_Exercise objective_
Which lines below fall between the one containing "Desenvolvido com ❤️" and the one containing "## ⭐ Mostre seu apoio"? Repeat them exactly, counting both of those lines, and add nothing else.
** Opening Data provided block **
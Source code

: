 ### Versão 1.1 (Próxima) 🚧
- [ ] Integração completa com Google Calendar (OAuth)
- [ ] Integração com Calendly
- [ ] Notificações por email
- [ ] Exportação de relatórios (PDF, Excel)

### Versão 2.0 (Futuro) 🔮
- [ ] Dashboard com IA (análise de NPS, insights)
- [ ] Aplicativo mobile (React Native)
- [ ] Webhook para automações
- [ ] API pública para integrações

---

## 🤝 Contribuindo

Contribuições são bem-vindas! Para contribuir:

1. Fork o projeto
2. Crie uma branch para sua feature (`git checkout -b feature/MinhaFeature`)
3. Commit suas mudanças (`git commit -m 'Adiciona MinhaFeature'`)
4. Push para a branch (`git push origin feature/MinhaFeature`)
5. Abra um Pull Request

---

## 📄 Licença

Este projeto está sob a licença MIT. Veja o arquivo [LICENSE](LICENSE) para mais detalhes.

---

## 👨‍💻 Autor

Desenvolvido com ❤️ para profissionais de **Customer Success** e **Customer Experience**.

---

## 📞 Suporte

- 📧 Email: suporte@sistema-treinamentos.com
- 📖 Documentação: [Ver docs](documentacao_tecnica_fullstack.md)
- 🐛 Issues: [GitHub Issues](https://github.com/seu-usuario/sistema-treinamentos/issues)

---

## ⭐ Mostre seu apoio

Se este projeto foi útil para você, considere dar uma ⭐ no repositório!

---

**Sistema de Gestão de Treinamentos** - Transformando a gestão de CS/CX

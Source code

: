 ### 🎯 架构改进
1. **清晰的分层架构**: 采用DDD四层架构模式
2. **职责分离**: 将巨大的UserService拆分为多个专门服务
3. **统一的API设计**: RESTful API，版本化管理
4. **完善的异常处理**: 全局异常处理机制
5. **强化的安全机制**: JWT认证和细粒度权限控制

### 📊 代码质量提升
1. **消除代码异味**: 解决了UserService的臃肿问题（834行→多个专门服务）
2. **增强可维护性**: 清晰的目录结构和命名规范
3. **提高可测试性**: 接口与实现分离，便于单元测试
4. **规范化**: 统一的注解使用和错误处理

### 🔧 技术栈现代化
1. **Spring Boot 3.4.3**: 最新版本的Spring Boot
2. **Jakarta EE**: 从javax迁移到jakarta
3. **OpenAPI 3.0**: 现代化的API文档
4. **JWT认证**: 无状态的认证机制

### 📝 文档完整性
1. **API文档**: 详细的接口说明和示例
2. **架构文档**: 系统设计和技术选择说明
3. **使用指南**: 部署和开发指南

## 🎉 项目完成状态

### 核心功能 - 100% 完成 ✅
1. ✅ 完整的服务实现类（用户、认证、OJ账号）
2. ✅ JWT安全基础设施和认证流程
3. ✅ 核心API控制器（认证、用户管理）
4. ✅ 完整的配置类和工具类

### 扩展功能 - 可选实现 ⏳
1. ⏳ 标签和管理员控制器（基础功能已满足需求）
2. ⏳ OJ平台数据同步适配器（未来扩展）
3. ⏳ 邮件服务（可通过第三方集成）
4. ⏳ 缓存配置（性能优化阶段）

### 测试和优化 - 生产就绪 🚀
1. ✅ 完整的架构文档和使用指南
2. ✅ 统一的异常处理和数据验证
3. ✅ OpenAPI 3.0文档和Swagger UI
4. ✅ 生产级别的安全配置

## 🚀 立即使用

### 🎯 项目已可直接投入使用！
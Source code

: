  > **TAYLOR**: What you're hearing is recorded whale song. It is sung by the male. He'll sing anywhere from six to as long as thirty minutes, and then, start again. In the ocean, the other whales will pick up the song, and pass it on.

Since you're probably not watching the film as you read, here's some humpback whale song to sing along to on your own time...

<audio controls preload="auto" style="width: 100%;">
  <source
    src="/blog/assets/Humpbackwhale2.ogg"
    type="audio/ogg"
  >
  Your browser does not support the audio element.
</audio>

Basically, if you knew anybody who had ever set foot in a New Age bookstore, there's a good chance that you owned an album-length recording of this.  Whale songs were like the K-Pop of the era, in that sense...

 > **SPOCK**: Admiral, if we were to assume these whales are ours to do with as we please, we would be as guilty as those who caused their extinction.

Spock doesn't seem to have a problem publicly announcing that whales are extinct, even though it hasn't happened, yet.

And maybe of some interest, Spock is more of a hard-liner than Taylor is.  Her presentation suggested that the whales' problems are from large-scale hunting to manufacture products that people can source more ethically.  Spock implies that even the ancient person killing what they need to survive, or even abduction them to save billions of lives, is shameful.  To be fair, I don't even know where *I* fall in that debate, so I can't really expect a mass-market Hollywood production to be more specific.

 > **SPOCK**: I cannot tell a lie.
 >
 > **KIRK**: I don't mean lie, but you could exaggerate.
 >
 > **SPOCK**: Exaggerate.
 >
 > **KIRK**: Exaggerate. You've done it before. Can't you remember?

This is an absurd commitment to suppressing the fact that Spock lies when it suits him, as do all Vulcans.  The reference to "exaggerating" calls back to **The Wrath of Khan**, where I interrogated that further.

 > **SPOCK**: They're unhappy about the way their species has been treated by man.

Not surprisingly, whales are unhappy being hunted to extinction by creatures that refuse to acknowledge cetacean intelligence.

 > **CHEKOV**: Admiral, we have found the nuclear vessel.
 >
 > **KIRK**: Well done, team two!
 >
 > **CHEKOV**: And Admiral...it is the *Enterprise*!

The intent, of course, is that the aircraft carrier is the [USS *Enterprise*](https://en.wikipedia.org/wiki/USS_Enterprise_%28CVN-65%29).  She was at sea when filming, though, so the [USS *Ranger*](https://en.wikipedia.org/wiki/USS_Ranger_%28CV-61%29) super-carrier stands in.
** Closing Data provided block **
_Result below_
Desenvolvido com ❤️ para profissionais de **Customer Success** e **Customer Experience**.

---

## 📞 Suporte

- 📧 Email: suporte@sistema-treinamentos.com
- 📖 Documentação: [Ver docs](documentacao_tecnica_fullstack.md)
- 🐛 Issues: [GitHub Issues](https://github.com/seu-usuario/sistema-treinamentos/issues)

---

## ⭐ Mostre seu apoio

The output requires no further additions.